BEGIN
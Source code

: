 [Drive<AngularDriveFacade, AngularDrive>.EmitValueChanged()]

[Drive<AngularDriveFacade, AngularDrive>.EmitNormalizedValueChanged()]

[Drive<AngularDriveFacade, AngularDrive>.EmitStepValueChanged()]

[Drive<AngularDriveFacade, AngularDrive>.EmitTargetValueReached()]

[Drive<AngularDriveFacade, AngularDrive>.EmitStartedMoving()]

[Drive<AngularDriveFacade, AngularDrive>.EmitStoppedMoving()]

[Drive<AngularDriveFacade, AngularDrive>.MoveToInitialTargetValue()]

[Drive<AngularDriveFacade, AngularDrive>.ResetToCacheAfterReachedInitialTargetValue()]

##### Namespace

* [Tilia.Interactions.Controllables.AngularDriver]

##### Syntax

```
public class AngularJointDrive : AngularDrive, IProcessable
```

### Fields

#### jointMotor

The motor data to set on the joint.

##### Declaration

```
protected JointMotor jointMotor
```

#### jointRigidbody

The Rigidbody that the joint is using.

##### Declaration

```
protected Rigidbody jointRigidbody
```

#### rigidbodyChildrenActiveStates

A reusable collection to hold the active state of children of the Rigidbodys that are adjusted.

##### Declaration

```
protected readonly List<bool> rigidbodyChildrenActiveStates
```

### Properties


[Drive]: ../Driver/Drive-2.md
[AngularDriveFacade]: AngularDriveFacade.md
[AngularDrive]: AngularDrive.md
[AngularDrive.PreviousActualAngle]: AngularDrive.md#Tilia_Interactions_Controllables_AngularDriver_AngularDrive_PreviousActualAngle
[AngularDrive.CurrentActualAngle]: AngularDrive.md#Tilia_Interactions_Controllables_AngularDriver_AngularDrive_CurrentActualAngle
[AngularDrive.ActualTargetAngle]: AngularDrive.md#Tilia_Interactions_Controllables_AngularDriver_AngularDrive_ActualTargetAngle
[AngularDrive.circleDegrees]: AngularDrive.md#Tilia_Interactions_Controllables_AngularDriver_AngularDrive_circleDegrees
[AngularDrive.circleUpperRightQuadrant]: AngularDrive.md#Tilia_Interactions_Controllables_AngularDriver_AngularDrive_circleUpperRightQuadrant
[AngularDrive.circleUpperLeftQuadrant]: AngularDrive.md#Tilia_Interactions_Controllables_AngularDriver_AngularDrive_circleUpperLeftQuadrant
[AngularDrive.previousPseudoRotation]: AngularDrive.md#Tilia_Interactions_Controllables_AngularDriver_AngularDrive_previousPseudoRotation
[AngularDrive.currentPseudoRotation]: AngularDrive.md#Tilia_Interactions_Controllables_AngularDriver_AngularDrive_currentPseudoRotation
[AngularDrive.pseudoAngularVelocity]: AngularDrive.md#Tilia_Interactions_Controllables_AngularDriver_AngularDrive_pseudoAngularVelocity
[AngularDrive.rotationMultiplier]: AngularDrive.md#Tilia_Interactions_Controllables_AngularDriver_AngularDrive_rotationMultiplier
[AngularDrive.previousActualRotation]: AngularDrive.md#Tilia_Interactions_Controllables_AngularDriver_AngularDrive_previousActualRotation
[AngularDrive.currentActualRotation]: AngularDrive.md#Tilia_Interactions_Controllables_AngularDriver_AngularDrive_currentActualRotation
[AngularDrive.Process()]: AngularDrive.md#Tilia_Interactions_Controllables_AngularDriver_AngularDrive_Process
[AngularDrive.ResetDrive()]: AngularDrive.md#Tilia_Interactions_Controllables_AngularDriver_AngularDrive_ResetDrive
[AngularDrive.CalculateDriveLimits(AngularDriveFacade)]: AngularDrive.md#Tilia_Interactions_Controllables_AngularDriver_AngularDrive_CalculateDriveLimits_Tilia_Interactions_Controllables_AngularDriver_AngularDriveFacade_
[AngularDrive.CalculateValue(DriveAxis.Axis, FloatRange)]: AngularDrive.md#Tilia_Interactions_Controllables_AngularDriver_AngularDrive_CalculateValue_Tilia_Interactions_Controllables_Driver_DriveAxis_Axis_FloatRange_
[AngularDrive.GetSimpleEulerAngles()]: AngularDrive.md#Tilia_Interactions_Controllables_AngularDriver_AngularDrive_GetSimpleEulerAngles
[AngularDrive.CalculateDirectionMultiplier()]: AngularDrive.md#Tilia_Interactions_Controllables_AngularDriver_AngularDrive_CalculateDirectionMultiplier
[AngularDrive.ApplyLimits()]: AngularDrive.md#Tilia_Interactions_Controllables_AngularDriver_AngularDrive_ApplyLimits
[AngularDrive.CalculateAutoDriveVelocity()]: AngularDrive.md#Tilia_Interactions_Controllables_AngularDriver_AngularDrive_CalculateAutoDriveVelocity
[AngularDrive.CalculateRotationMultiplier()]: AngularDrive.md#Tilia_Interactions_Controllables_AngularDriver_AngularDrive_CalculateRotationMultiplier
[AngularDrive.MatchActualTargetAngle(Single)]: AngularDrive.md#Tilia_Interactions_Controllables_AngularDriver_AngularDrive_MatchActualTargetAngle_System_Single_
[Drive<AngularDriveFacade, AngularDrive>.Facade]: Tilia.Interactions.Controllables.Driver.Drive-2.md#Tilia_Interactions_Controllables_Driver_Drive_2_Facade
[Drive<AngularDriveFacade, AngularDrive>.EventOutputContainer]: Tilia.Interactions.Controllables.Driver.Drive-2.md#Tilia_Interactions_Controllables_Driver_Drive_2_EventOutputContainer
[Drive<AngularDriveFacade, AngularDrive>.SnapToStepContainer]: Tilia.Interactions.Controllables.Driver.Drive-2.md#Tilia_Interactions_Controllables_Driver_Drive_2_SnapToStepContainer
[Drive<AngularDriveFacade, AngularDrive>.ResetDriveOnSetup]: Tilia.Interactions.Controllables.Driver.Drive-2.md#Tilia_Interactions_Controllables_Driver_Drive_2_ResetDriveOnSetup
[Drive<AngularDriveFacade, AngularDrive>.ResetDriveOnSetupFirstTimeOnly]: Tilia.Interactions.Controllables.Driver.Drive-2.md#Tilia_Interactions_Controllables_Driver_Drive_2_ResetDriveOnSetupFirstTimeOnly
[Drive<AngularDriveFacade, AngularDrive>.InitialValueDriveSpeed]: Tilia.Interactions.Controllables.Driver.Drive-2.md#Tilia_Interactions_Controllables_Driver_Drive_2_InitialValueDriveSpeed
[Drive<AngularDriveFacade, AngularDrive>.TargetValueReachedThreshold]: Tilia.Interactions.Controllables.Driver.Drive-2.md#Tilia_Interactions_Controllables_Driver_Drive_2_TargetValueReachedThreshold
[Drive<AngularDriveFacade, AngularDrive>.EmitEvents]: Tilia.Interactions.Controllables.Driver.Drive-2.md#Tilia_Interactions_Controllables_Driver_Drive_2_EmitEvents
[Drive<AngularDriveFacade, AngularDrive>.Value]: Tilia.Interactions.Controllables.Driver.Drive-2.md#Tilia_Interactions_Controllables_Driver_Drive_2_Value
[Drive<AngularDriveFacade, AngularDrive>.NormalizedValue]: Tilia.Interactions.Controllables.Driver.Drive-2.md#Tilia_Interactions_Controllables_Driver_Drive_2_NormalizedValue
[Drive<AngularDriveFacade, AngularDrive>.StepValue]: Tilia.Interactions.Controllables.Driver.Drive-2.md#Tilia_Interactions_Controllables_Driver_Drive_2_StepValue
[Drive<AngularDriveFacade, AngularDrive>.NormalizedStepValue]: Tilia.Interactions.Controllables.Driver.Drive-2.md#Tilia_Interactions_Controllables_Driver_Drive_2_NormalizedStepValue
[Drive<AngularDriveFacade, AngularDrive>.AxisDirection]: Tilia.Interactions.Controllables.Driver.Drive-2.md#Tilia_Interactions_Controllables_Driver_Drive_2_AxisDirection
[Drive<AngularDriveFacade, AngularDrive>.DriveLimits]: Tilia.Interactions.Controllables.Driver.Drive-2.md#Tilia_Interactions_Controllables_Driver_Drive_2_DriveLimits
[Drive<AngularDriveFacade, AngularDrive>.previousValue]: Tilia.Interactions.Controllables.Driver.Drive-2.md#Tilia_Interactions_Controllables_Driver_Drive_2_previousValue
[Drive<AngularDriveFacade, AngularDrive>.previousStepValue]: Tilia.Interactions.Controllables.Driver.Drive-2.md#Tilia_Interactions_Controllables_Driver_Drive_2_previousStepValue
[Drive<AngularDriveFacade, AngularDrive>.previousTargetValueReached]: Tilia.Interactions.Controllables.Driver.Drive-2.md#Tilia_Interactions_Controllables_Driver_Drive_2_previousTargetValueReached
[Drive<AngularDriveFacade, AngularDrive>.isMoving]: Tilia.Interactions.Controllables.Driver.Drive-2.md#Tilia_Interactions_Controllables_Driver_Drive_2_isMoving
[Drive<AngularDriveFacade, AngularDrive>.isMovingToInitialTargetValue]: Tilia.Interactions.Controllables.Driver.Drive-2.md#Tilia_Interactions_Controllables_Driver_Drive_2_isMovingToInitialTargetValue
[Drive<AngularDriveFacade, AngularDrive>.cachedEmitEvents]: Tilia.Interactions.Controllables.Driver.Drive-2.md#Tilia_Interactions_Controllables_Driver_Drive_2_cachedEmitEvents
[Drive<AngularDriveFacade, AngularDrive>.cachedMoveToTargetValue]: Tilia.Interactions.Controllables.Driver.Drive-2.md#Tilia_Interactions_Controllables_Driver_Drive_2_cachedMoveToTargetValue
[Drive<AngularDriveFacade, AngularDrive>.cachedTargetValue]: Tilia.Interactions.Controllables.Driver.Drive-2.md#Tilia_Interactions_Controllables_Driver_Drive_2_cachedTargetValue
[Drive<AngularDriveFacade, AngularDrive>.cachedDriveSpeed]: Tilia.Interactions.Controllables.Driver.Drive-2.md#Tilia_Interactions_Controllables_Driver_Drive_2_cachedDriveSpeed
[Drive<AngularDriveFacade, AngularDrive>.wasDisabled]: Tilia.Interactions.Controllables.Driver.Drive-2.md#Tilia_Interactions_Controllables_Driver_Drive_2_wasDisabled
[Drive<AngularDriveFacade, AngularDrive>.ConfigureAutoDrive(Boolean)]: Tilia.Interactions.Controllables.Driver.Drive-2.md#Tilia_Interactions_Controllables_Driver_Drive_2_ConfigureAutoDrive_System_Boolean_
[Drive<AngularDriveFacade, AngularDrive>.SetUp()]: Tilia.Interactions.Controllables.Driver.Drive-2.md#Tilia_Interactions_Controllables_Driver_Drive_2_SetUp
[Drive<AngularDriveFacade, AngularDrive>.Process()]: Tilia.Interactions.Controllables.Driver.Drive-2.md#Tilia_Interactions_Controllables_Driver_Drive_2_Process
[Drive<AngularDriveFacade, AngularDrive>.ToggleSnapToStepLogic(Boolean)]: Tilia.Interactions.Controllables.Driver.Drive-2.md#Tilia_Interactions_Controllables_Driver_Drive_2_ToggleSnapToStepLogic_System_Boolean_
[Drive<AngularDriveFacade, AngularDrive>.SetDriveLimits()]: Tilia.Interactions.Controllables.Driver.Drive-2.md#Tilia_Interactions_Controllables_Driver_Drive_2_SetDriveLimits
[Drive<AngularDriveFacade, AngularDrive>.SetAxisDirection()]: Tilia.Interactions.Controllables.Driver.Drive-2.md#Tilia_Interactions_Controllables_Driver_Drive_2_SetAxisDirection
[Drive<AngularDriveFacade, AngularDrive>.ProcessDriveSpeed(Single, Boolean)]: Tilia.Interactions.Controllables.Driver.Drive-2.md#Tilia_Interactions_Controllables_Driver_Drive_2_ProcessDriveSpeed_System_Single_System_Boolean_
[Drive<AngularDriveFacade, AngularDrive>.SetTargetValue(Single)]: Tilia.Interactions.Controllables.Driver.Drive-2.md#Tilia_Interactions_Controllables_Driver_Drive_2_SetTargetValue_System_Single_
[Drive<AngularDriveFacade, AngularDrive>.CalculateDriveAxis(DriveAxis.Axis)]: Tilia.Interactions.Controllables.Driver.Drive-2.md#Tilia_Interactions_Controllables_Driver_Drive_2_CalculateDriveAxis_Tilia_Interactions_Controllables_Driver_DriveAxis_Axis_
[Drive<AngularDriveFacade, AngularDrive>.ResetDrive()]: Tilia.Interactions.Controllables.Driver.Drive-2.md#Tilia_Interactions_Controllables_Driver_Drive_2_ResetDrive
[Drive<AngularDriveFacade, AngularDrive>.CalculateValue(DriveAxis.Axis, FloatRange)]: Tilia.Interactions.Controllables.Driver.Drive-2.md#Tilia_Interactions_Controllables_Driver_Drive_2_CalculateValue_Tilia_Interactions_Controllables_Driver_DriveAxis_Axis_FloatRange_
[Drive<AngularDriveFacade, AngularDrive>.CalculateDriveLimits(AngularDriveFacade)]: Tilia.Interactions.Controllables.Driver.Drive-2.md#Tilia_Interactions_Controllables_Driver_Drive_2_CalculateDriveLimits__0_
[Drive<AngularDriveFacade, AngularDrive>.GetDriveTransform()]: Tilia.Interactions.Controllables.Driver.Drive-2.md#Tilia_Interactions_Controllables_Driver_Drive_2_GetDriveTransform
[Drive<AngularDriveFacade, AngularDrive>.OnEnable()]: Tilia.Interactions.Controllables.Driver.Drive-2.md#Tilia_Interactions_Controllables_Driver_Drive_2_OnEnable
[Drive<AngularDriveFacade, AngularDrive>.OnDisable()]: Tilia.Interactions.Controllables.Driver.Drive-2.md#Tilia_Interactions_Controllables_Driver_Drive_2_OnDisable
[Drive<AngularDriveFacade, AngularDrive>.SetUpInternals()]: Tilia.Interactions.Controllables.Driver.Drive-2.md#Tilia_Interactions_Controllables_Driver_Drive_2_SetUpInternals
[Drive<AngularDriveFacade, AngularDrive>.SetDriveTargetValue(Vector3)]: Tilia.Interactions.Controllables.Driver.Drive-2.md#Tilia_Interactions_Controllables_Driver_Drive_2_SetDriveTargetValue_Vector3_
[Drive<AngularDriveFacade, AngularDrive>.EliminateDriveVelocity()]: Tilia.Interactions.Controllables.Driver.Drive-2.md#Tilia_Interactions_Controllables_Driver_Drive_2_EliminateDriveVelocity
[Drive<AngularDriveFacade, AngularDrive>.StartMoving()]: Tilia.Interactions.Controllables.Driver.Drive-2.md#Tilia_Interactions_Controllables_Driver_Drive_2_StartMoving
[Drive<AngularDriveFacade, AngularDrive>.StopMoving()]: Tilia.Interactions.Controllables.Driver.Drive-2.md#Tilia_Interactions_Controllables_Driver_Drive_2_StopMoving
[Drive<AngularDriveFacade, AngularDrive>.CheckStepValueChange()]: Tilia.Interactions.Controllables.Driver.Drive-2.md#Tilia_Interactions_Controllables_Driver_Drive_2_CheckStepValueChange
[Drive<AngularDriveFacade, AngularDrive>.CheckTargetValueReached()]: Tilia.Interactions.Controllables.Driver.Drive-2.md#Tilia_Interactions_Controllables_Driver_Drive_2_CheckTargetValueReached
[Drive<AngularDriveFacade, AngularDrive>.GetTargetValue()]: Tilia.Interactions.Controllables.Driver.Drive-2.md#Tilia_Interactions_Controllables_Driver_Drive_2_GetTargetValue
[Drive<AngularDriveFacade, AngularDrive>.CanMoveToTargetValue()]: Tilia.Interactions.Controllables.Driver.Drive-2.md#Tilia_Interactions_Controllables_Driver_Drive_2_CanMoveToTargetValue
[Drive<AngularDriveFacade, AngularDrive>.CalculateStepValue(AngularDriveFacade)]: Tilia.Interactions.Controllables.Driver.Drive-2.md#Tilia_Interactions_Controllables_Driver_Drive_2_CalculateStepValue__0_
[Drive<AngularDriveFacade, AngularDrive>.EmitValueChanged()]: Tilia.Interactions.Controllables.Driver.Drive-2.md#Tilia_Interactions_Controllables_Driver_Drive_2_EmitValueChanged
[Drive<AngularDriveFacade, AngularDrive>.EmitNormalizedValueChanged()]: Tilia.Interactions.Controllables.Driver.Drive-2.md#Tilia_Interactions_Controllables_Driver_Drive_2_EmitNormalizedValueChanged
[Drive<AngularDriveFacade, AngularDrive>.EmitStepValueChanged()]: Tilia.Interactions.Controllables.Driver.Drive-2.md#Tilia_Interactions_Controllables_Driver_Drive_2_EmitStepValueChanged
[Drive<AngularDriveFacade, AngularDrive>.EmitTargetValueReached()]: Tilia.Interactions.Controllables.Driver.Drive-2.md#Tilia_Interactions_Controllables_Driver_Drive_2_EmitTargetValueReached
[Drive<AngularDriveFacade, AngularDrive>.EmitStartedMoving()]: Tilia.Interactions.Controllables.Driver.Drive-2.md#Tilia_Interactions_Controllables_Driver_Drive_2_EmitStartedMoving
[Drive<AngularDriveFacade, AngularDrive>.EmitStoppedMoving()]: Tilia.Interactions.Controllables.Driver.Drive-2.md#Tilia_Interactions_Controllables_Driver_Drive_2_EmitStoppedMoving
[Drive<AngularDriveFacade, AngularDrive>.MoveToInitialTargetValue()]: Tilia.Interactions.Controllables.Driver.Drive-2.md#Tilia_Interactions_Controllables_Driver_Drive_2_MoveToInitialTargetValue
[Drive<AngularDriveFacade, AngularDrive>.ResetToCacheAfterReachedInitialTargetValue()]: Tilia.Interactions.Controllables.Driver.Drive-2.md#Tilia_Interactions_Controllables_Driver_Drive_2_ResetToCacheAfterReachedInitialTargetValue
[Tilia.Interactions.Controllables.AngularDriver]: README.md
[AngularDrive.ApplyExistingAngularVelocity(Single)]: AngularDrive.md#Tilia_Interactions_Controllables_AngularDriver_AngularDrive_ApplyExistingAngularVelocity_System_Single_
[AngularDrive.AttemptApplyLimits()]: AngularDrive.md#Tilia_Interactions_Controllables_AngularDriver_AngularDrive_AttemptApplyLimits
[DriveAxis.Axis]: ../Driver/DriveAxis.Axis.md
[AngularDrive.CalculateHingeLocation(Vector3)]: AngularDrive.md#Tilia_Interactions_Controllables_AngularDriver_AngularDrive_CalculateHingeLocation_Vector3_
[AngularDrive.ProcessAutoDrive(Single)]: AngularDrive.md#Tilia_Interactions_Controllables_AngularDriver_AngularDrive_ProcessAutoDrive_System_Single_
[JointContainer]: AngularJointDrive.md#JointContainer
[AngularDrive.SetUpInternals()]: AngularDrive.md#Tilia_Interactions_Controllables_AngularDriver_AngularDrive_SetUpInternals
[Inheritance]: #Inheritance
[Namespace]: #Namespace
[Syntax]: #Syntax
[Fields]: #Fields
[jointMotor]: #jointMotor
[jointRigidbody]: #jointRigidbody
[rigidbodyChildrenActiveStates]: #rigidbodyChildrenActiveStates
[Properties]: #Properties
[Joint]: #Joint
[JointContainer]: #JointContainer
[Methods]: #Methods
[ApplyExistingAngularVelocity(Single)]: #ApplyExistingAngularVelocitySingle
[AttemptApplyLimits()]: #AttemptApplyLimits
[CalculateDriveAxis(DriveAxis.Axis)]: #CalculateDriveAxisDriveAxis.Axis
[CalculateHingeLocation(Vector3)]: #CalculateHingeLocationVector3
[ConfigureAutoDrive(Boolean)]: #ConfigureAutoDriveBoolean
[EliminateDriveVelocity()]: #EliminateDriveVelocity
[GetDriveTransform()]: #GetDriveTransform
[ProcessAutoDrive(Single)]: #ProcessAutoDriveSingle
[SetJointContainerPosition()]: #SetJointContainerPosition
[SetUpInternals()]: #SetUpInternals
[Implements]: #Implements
END
What the exercise asks
Where the line containing "[SetJointContainerPosition()]: #SetJointContainerPosition" appears in the records above, begin copying and continue through the last line; copy each line exactly and include no others.

Answer box
[SetJointContainerPosition()]: #SetJointContainerPosition
[SetUpInternals()]: #SetUpInternals
[Implements]: #Implements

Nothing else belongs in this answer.